Optional: use MergeContent to group small files into blocks before writing to HDFS.

Organizing Output in HDFS by Time

Use Expression Language in PutHDFS to dynamically route data:

Directory: /user/logs/${now():format("yyyy/MM/dd/HH")}

This creates hour-based partitioning for efficient querying and downstream Hive table consumption.

Ensuring Fault Tolerance

Backpressure: Set thresholds on queues to avoid memory overrun
Retries: Configure retry attempts and penalty durations in processors
Provenance: Use data lineage view for traceability
Connection failure handling: Route failures to dead-letter queues for inspection

Nifi automatically persists state and retries failed operations, making it resilient for ingestion tasks.

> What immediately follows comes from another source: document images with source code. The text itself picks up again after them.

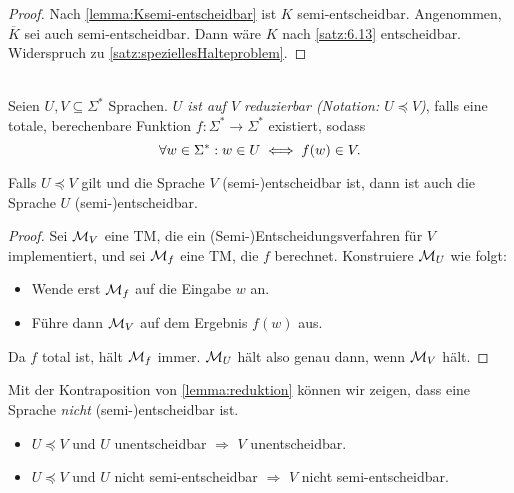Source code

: \begin{proof}
	Nach \autoref{lemma:Ksemi-entscheidbar} ist $K$ semi-entscheidbar. 
	Angenommen, $\overline{K}$ sei auch semi-entscheidbar.
	Dann wäre $K$ nach \autoref{satz:6.13} entscheidbar.
	Widerspruch zu \autoref{satz:speziellesHalteproblem}.
\end{proof}


\begin{Def}[Reduktion]\label{def:reduktion}\ \\
  Seien $U, V \subseteq \Sigma^*$ Sprachen.
  \emph{$U$ ist auf $V$ reduzierbar (Notation: $U \preceq V$)}, falls eine totale, berechenbare Funktion
  $f:\Sigma^* \to \Sigma^*$ existiert, sodass
  \[
    \forall w \in \Sigma^*:w \in U \iff f(w) \in V. \qedhere
  \]

\end{Def}
\begin{lemma}\label{lemma:reduktion}
  Falls $U \preceq V$ gilt und die Sprache $V$ \mbox{(semi-)entscheidbar} ist, dann ist auch die Sprache $U$
  \mbox{(semi-)entscheidbar}.
\end{lemma}
\begin{proof}
  Sei $\mathcal{M}_V$ eine \ac{TM}, die ein (Semi-)Entscheidungsverfahren für $V$ implementiert,
  und sei $\mathcal{M}_f$ eine \ac{TM}, die $f$ berechnet.
  Konstruiere $\mathcal{M}_U$ wie folgt:
  \begin{itemize}
  \item Wende erst $\mathcal{M}_f$ auf die Eingabe $w$ an.
  \item Führe dann $\mathcal{M}_V$ auf dem Ergebnis $f(w)$ aus.
  \end{itemize}
  Da $f$ total ist, hält $\mathcal{M}_f$ immer.
  $\mathcal{M}_U$ hält also genau dann, wenn $\mathcal{M}_V$ hält.
\end{proof}

\begin{Bemerkung} Mit der Kontraposition von \autoref{lemma:reduktion} können wir zeigen, dass eine Sprache \emph{nicht} \mbox{(semi-)entscheidbar} ist.
\begin{itemize}
 \item $U \preceq V$ und $U$ unentscheidbar $\Rightarrow$ $V$ unentscheidbar.
 \item $U \preceq V$ und $U$ nicht semi-entscheidbar $\Rightarrow$ $V$ nicht semi-entscheidbar.
 \qedhere
\end{itemize}
\end{Bemerkung}

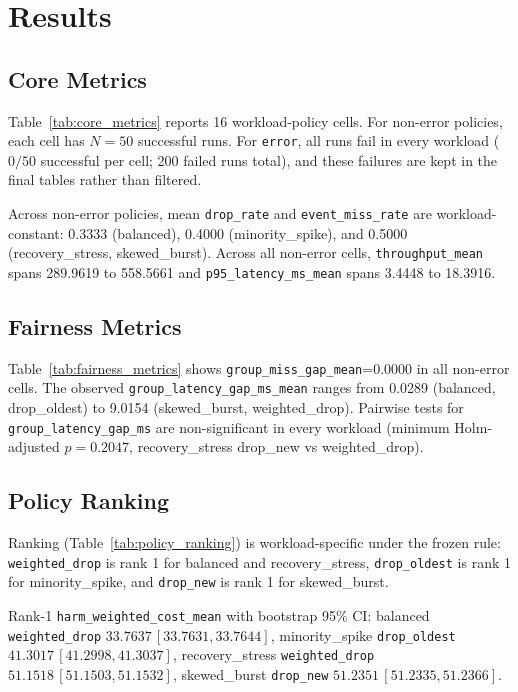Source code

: \section{Results}
\subsection{Core Metrics}


Table~\ref{tab:core_metrics} reports 16 workload-policy cells.
For non-error policies, each cell has \(N=50\) successful runs.
For \texttt{error}, all runs fail in every workload (\(0/50\) successful per cell; 200 failed runs total),
and these failures are kept in the final tables rather than filtered.

Across non-error policies, mean \texttt{drop\_rate} and \texttt{event\_miss\_rate} are workload-constant:
0.3333 (balanced), 0.4000 (minority\_spike), and 0.5000 (recovery\_stress, skewed\_burst).
Across all non-error cells, \texttt{throughput\_mean} spans 289.9619 to 558.5661 and
\texttt{p95\_latency\_ms\_mean} spans 3.4448 to 18.3916.

\subsection{Fairness Metrics}


Table~\ref{tab:fairness_metrics} shows \texttt{group\_miss\_gap\_mean}=0.0000 in all non-error cells.
The observed \texttt{group\_latency\_gap\_ms\_mean} ranges from 0.0289 (balanced, drop\_oldest)
to 9.0154 (skewed\_burst, weighted\_drop).
Pairwise tests for \texttt{group\_latency\_gap\_ms} are non-significant in every workload
(minimum Holm-adjusted \(p=0.2047\), recovery\_stress drop\_new vs weighted\_drop).

\subsection{Policy Ranking}


Ranking (Table~\ref{tab:policy_ranking}) is workload-specific under the frozen rule:
\texttt{weighted\_drop} is rank 1 for balanced and recovery\_stress,
\texttt{drop\_oldest} is rank 1 for minority\_spike,
and \texttt{drop\_new} is rank 1 for skewed\_burst.

Rank-1 \texttt{harm\_weighted\_cost\_mean} with bootstrap 95\% CI:
balanced \texttt{weighted\_drop} \(33.7637\,[33.7631,33.7644]\),
minority\_spike \texttt{drop\_oldest} \(41.3017\,[41.2998,41.3037]\),
recovery\_stress \texttt{weighted\_drop} \(51.1518\,[51.1503,51.1532]\),
skewed\_burst \texttt{drop\_new} \(51.2351\,[51.2335,51.2366]\).

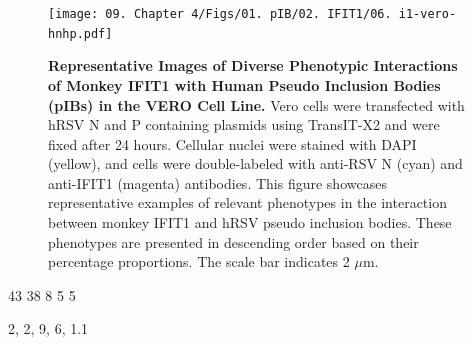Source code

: \begin{figure}
    \centering
    \texttt{[image: 09. Chapter 4/Figs/01. pIB/02. IFIT1/06. i1-vero-hnhp.pdf]}
    \caption[Representative Images of Diverse Phenotypic Interactions of Monkey IFIT1 with Human Pseudo Inclusion Bodies (pIBs) in the VERO Cell Line.]{\textbf{Representative Images of Diverse Phenotypic Interactions of Monkey IFIT1 with Human Pseudo Inclusion Bodies (pIBs) in the VERO Cell Line.} Vero cells were transfected with hRSV N and P containing plasmids using TransIT-X2 and were fixed after 24 hours. Cellular nuclei were stained with DAPI (yellow), and cells were double-labeled with anti-RSV N (cyan) and anti-IFIT1 (magenta) antibodies. This figure showcases representative examples of relevant phenotypes in the interaction between monkey IFIT1 and hRSV pseudo inclusion bodies. These phenotypes are presented in descending order based on their percentage proportions. The scale bar indicates 2 \(\mu \mbox{m}\).}
    \label{fig:Representative Images of Diverse Phenotypic Interactions of Monkey IFIT1 with Human Pseudo Inclusion Bodies (pIBs) in the VERO Cell Line}
\end{figure}

43 38 8 5 5

2, 2, 9, 6, 1.1


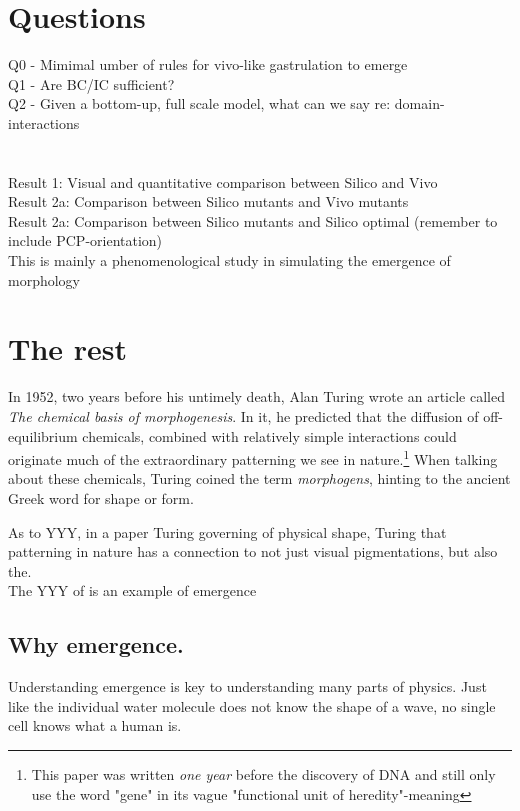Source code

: 
\section{Questions}
Q0 - Mimimal umber of rules for vivo-like gastrulation to emerge\\
Q1 - Are BC/IC sufficient?\\
Q2 - Given a bottom-up, full scale model, what can we say re: domain-interactions\\
\\\\
Result 1: Visual and quantitative comparison between Silico and Vivo\\
Result 2a: Comparison between Silico mutants and Vivo mutants\\
Result 2a: Comparison between Silico mutants and Silico optimal (remember to include PCP-orientation)\\

This is mainly a phenomenological study in simulating the emergence of morphology
\section{The rest}
In 1952, two years before his untimely death, Alan Turing wrote an article called
\textit{The chemical basis of morphogenesis}.\cite{turing52the} In it, he predicted that the diffusion of off-equilibrium chemicals, combined with relatively simple interactions could originate much of the extraordinary patterning we see in nature.\footnote{This paper was written \textit{one year} before the discovery of DNA and still only use the word "gene" in its vague "functional unit of heredity"-meaning} When talking about these chemicals, Turing coined the term \textit{morphogens}, hinting to the ancient Greek word for shape or form. 

As to YYY, in a paper Turing governing of physical shape, Turing that patterning in nature has a connection to not just visual pigmentations, but also the. \\


The YYY of is an example of emergence
\subsection{Why emergence. }

Understanding emergence is key to understanding many parts of physics. Just like the individual water molecule does not know the shape of a wave, no single cell knows what a human is. 

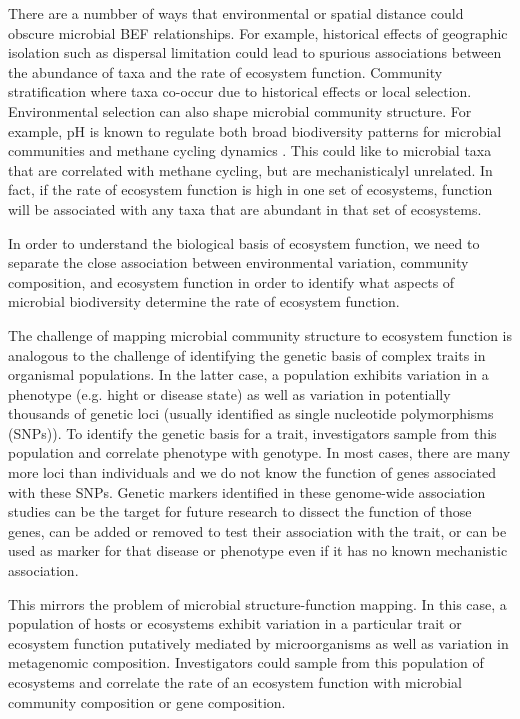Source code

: \documentclass{article}
\begin{document}
There are a numbber of ways that environmental or spatial distance could obscure
microbial BEF relationships. For example, historical effects of geographic
isolation such as dispersal limitation could lead to spurious associations
between the abundance of taxa and the rate of ecosystem function. Community
stratification where taxa co-occur due to historical effects or local selection.
Environmental selection can also shape microbial community
structure. For example, pH is known to regulate both broad biodiversity patterns for
microbial communities \citep{fierer2006} and methane cycling dynamics
\citep{ye2012}. This could like to microbial taxa that are correlated with
methane cycling, but are mechanisticalyl unrelated. In fact, if the rate of
ecosystem function is high in one set of ecosystems, function will be
associated with any taxa that are abundant in that set of
ecosystems. 

In order to understand the biological basis of ecosystem function, we need to
separate the close association between environmental variation, community
composition, and ecosystem function in order to identify what aspects of
microbial biodiversity determine the rate of ecosystem function.

The challenge of mapping microbial community structure to ecosystem function is
analogous to the challenge of identifying the genetic basis of complex traits in
organismal populations. In the latter case, a population exhibits variation in a
phenotype (e.g. hight or disease state) as well as variation in potentially
thousands of genetic loci (usually identified as single nucleotide polymorphisms
(SNPs)). To identify the genetic basis for a trait, investigators sample from
this population and correlate phenotype with genotype. In most cases, there are
many more loci than individuals and we do not know the function of genes
associated with these SNPs. Genetic markers identified in these genome-wide association
studies can be the target for future research to dissect the function of those
genes, can be added or removed to test their association with the trait, or can
be used as marker for that disease or phenotype even if it has no known
mechanistic association.

This mirrors the problem of microbial
structure-function mapping. In this case, a population of hosts or ecosystems exhibit
variation in a particular trait or ecosystem function putatively mediated by
microorganisms as well as variation in metagenomic composition. Investigators
could sample from this population of ecosystems and correlate the rate of an
ecosystem function with microbial community composition or gene composition. 
\end{document}
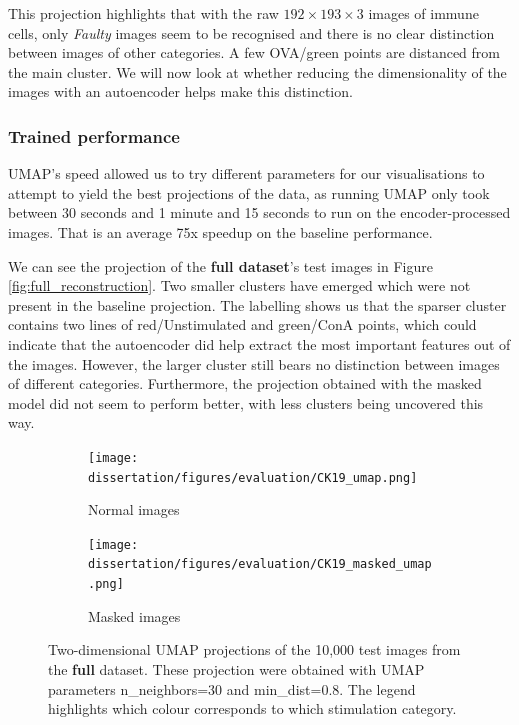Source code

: This projection highlights that with the raw $192\times193\times3$ images of immune cells, only \textit{Faulty} images seem to be recognised and there is no clear distinction between images of other categories. A few OVA/green points are distanced from the main cluster. We will now look at whether reducing the dimensionality of the images with an autoencoder helps make this distinction.  

\bigskip
\subsubsection{Trained performance}
\hfill
\hfill 

UMAP's speed allowed us to try different parameters for our visualisations to attempt to yield the best projections of the data, as running UMAP only took between 30 seconds and 1 minute and 15 seconds to run on the encoder-processed images. That is an average 75x speedup on the baseline performance.

We can see the projection of the \textbf{full dataset}'s test images in Figure \ref{fig:full_reconstruction}. Two smaller clusters have emerged which were not present in the baseline projection. The labelling shows us that the sparser cluster contains two lines of red/Unstimulated and green/ConA points, which could indicate that the autoencoder did help extract the most important features out of the images. However, the larger cluster still bears no distinction between images of different categories. Furthermore, the projection obtained with the masked model did not seem to perform better, with less clusters being uncovered this way.

\begin{figure}[h!]
    \centering
    \begin{subfigure}[h!]{0.39\textwidth}
        \texttt{[image: dissertation/figures/evaluation/CK19\_umap.png]}
        \caption{Normal images}
        \label{subfig:full_projection_normal}
    \end{subfigure}
    \begin{subfigure}[h!]{0.41\textwidth}
        \texttt{[image: dissertation/figures/evaluation/CK19\_masked\_umap.png]}
        \caption{Masked images}
    \end{subfigure}
    \caption{Two-dimensional UMAP projections of the 10,000 test images from the \textbf{full} dataset. These projection were obtained with UMAP parameters n\_neighbors=30 and min\_dist=0.8. The legend highlights which colour corresponds to which stimulation category.}
    \label{fig:full_projection}
\end{figure}

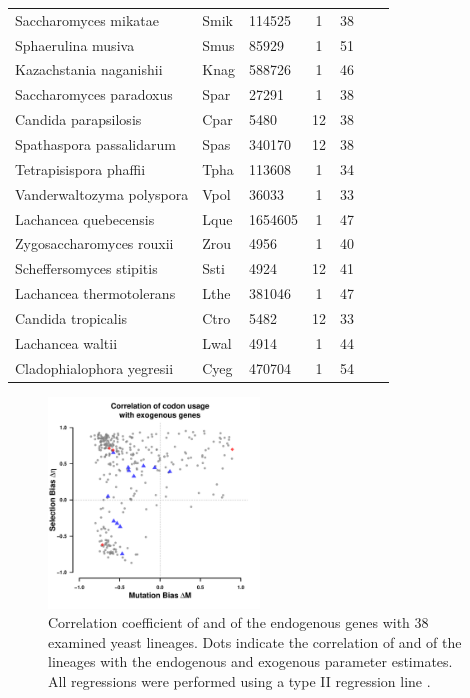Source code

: \documentclass[fleqn,letterpaper]{article}
\begin{document}
\begin{table}
\begin{tabular}{  l  l  l  c  c  l  l  }
	Saccharomyces mikatae 		& Smik 		& 114525 		&	1	& 38 	 \\
	Sphaerulina musiva 		& Smus 		& 85929 		&	1	& 51 	 \\ 
	Kazachstania naganishii 	& Knag 		& 588726 		&	1	& 46 	 \\ 
	Saccharomyces paradoxus 	& Spar 		& 27291 		&	1	& 38 	 \\ 
	Candida parapsilosis 		& Cpar 		& 5480 			&	12	& 38 	 \\ 
	Spathaspora passalidarum 	& Spas 		& 340170 		&	12	& 38 	 \\ 
	Tetrapisispora phaffii 		& Tpha 		& 113608 		&	1	& 34 	 \\ 
	Vanderwaltozyma polyspora 	& Vpol 		& 36033 		&	1	& 33 	 \\ 
	Lachancea quebecensis 		& Lque 		& 1654605 		&	1	& 47 	 \\ 
	Zygosaccharomyces rouxii 	& Zrou 		& 4956 			&	1	& 40 	 \\ 
	Scheffersomyces stipitis 	& Ssti 		& 4924 			&	12	& 41 	 \\ 
	Lachancea thermotolerans 	& Lthe 		& 381046 		&	1	& 47 	 \\ 
	Candida tropicalis 		& Ctro 		& 5482 			&	12	& 33 	 \\ 
	Lachancea waltii 		& Lwal 		& 4914 			&	1	& 44 	 \\ 
	Cladophialophora yegresii 	& Cyeg 		& 470704 		&	1	& 54 	 \\ \hline
\end{tabular}
\label{tab:org_overview}
\end{table}
\clearpage


\null
\vfill
\begin{figure}
     \centering
	\includegraphics[width=0.5\textwidth]{img/csp_mean_correlation_exo.pdf}
	\caption{Correlation coefficient of \DM and \DE of the endogenous genes with 38 examined yeast lineages. 
	Dots indicate the correlation of \DM and \DE of the lineages with the endogenous and exogenous parameter estimates. 
	All regressions were performed using a type II regression line \citep{SokalAndRohlf1981}.}
	\label{fig:csp_endo_comp}
\end{figure}
\null
\vfill
\clearpage
\null
\vfill
\end{document}
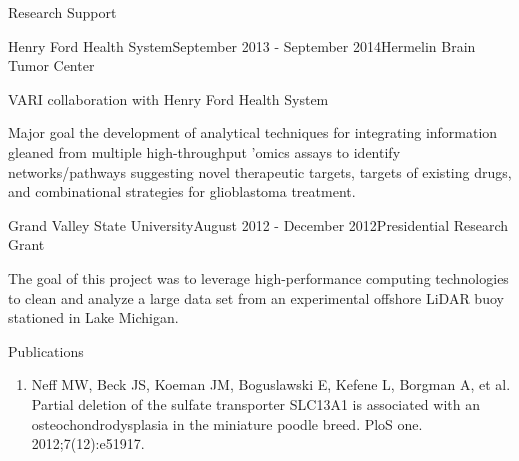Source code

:\documentclass{resume} %
\begin{document}

\begin{rSection}{Research Support}
\begin{rSubsection}{Henry Ford Health System}{September 2013 - September 2014}{Hermelin Brain Tumor Center}{}
\item VARI collaboration with Henry Ford Health System
\item Major goal the development of analytical techniques for integrating information gleaned from multiple high-throughput ’omics assays to identify networks/pathways suggesting novel therapeutic targets, targets of existing drugs, and combinational strategies for glioblastoma treatment.
\end{rSubsection}

\begin{rSubsection}{Grand Valley State University}{August 2012 - December 2012}{Presidential Research Grant}{}
\item The goal of this project was to leverage high-performance computing technologies to clean and analyze a large data set from an experimental offshore LiDAR buoy stationed in Lake Michigan.
\end{rSubsection}

\end{rSection}


\begin{rSection}{Publications}
\begin{enumerate}
\item Neff MW, Beck JS, Koeman JM, Boguslawski E, Kefene L, Borgman A, et al. Partial deletion of the sulfate transporter SLC13A1 is associated with an osteochondrodysplasia in the miniature poodle breed. PloS one. 2012;7(12):e51917.
\end{enumerate}
\end{rSection}

\end{document}
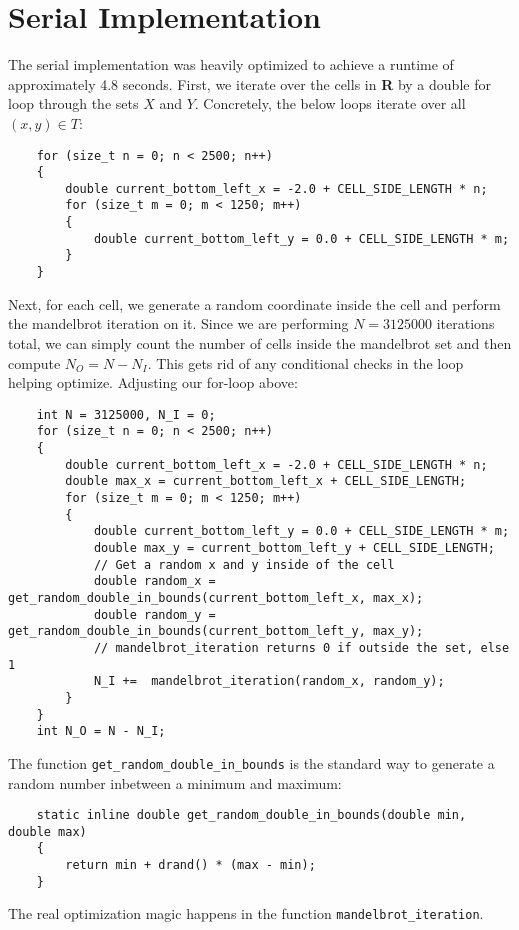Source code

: \documentclass{article}
\begin{document}
\section{Serial Implementation}

The serial implementation was heavily optimized to achieve a runtime of approximately 
4.8 seconds. First, we iterate over the cells in \textbf{R} by a double for loop 
through the sets $X$ and $Y$. Concretely, the below loops iterate over all $(x, y) \in T$:
\begin{lstlisting}
    for (size_t n = 0; n < 2500; n++)
    {
        double current_bottom_left_x = -2.0 + CELL_SIDE_LENGTH * n;
        for (size_t m = 0; m < 1250; m++)
        {
            double current_bottom_left_y = 0.0 + CELL_SIDE_LENGTH * m;
        }
    }
\end{lstlisting}
Next, for each cell, we generate a random coordinate inside the cell and perform the 
mandelbrot iteration on it. Since we are performing $N = 3125000$ iterations total, we 
can simply count the number of cells inside the mandelbrot set and then compute $N_O = N - N_I$. 
This gets rid of any conditional checks in the loop helping optimize.
Adjusting our for-loop above:
\begin{lstlisting}
    int N = 3125000, N_I = 0;
    for (size_t n = 0; n < 2500; n++)
    {
        double current_bottom_left_x = -2.0 + CELL_SIDE_LENGTH * n;
        double max_x = current_bottom_left_x + CELL_SIDE_LENGTH;
        for (size_t m = 0; m < 1250; m++)
        {
            double current_bottom_left_y = 0.0 + CELL_SIDE_LENGTH * m;
            double max_y = current_bottom_left_y + CELL_SIDE_LENGTH;
            // Get a random x and y inside of the cell
            double random_x = get_random_double_in_bounds(current_bottom_left_x, max_x);
            double random_y = get_random_double_in_bounds(current_bottom_left_y, max_y);
            // mandelbrot_iteration returns 0 if outside the set, else 1
            N_I +=  mandelbrot_iteration(random_x, random_y);
        }
    }
    int N_O = N - N_I; 
\end{lstlisting}
The function \texttt{get\_random\_double\_in\_bounds} is the standard way to generate 
a random number inbetween a minimum and maximum:
\newpage
\begin{lstlisting}
    static inline double get_random_double_in_bounds(double min, double max)
    {
        return min + drand() * (max - min);
    }   
\end{lstlisting}
The real optimization magic happens in the function \texttt{mandelbrot\_iteration}. 
\end{document}
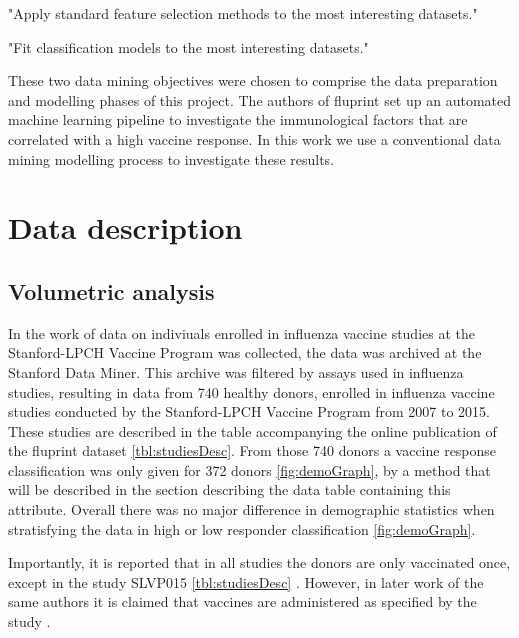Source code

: \begin{displayquote}
"Apply standard feature selection methods to the most interesting datasets."
\end{displayquote}

\begin{displayquote}
"Fit classification models to the most interesting datasets."
\end{displayquote}

These two data mining objectives were chosen to comprise the data preparation
and modelling phases of this project. The authors of fluprint set up an
automated machine learning pipeline to investigate the immunological factors
that are correlated with a high vaccine response. In this work we use a
conventional data mining modelling process to investigate these results.

\section{Data description}

\subsection{Volumetric analysis}

In the work of \cite{tomicFluPRINTDatasetMultidimensional2019} data on
indiviuals enrolled in influenza vaccine studies at the Stanford-LPCH Vaccine
Program was collected, the data was archived at the Stanford Data Miner. This
archive was filtered by assays used in influenza studies, resulting in data
from 740 healthy donors, enrolled in influenza vaccine studies conducted by the
Stanford-LPCH Vaccine Program from 2007 to 2015. These studies are described in
the table accompanying the online publication of the fluprint dataset
\autoref{tbl:studiesDesc}.  From those 740 donors a vaccine response
classification was only given for 372 donors \autoref{fig:demoGraph}, by a
method that will be described in the section describing the data table
containing this attribute. Overall there was no major difference in demographic
statistics when stratisfying the data in high or low responder classification
\autoref{fig:demoGraph}.

Importantly, it is reported that in all studies the donors are only vaccinated
once, except in the study SLVP015 \autoref{tbl:studiesDesc}
\citep{tomicFluPRINTDatasetMultidimensional2019}. However, in later work of the
same authors it is claimed that vaccines are administered as specified by the study
\citep{tomicSIMONAutomatedMachine2019}.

Monitoring and Performance Tuning

Use Site-to-Site for cluster-to-cluster ingestion
Enable bulletin board to catch processor errors
Monitor JVM heap usage and garbage collection
Use NiFi Registry for versioning flows
Tune nifi.content.repository.archive.max.retention.period and other buffer settings for high-throughput workloads

Use Prometheus reporting tasks or Nifi built-in metrics for observability.

Best Practices

Minimize the number of small files — use MergeContent
Use PutHDFS over custom scripts for fault tolerance
Implement flowfile tagging with attributes for downstream processing
Secure flows with HTTPS and Kerberos
Use parameter contexts for managing environments (dev, prod)

Integration with Hive and Downstream Tools

Once data is in HDFS, define Hive external tables to query ingested data:

CREATE EXTERNAL TABLE api_logs (
id STRING,
message STRING,
ts TIMESTAMP
)
STORED AS TEXTFILE
LOCATION 'hdfs://namenode:8020/user/logs/';

You can also trigger Apache Spark, Hive ETL, or Kafka ingestion from within Nifi using respective processors.

Conclusion

Apache Nifi and HDFS together form a powerful ingestion stack that’s both easy to manage and highly scalable. Whether you’re onboarding data from APIs, filesystems, databases, or message queues, Nifi’s built-in processors, combined with HDFS’s durability, make it an ideal choice for modern data lake ingestion workflows.

With proper configuration, monitoring, and best practices, you can build resilient, secure, and traceable pipelines that ingest and organize data for analytics at scale.